Weeks later the ship with Dracula's belongings arrives in London, but all the
crew has mysteriously died, & the only survivor, Renfield, has gone
completely mad. & since he is quite so mad, he is put into doc Seward's (José
Soriano Viosca) sanitarium. But as fate has it, the sanitarium is next doors to
Carfax Abbey, where Dracula has put up shop, & when socialising with doc
Seward, he meets Seward's daughter Eva (Lupita Tovar) & her best friend
Lucia (Carmen Guerrero) ... & before long, Lucia, who has definitely fallen
for the Count, ends up sucked dry of all blood, & Eva is feeling a little
anaemic , too. But doc Seward, Eva's fiancé Juan Harker (Barry Norton) &
the famed expert in vampirism Van Helsing (Eduardo Arozamena) put an end to the
Count's evil deeds by staking him ... For many, this version is the
better of the 2 1931-Universal Draculas, but I have to confess it pretty
much eludes me why: The Transylvania scenes from Browning's Dracula,
which are the best scenes of that movie, are repeated here rather
unimaginatively shot-by-shot, but it soon becomes clear that Carlos Villarias
& Pablo Álvarez Rubio as Dracula & Renfield are only very poor
substitutes for Bela Lugosi & Dwight Frye & the scenes suffer
considerabl from their bad acting.

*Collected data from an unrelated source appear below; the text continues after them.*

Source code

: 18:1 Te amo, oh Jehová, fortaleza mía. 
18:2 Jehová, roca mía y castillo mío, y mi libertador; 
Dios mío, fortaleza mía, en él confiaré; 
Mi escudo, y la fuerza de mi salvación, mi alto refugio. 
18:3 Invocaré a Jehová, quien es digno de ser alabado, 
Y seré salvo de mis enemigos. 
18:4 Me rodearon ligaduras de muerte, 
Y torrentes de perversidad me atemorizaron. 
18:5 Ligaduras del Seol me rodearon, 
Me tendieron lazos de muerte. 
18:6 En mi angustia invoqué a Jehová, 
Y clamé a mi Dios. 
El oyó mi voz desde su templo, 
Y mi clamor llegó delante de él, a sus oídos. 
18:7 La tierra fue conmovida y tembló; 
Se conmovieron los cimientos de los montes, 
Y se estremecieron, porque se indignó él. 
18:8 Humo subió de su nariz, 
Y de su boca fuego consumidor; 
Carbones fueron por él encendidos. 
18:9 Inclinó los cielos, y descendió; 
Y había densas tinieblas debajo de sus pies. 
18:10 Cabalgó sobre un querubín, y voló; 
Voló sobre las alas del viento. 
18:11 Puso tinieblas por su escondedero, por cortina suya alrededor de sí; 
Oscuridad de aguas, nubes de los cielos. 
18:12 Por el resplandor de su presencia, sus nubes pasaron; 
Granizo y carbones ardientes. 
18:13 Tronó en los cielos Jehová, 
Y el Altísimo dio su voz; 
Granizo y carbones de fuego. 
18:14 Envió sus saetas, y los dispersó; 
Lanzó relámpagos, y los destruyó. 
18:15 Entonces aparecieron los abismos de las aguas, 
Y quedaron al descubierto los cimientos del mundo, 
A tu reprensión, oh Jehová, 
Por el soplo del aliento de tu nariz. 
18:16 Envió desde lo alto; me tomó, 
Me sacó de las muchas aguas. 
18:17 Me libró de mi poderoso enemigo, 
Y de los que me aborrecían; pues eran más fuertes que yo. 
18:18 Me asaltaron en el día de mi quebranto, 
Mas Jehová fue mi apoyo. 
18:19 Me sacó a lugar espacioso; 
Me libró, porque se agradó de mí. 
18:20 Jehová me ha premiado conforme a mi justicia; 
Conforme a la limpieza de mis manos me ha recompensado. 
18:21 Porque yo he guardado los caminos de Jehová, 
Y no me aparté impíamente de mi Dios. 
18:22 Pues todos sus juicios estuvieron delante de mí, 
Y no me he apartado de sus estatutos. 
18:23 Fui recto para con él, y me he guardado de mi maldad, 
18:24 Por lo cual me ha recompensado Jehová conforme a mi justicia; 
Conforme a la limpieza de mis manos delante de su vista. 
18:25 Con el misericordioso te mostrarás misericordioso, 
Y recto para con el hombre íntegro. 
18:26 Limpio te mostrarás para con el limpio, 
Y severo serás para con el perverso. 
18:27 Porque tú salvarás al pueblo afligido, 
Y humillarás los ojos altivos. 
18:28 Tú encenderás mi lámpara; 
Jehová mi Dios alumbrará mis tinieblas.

When the action shifts to England, slight
improvements over the Browning version are made in the much livelier portrayal
of Mina (here called Eva) Harker by Lupita Tovar - as compared to the rather
sttiff & bloodless acting of Helen Chandler. Unfortunately on the other
hand the film runs half an hour longer - which makes this film even more talky
than its English language-counterpart, while little is gained in terms of
storytelling or chracter development.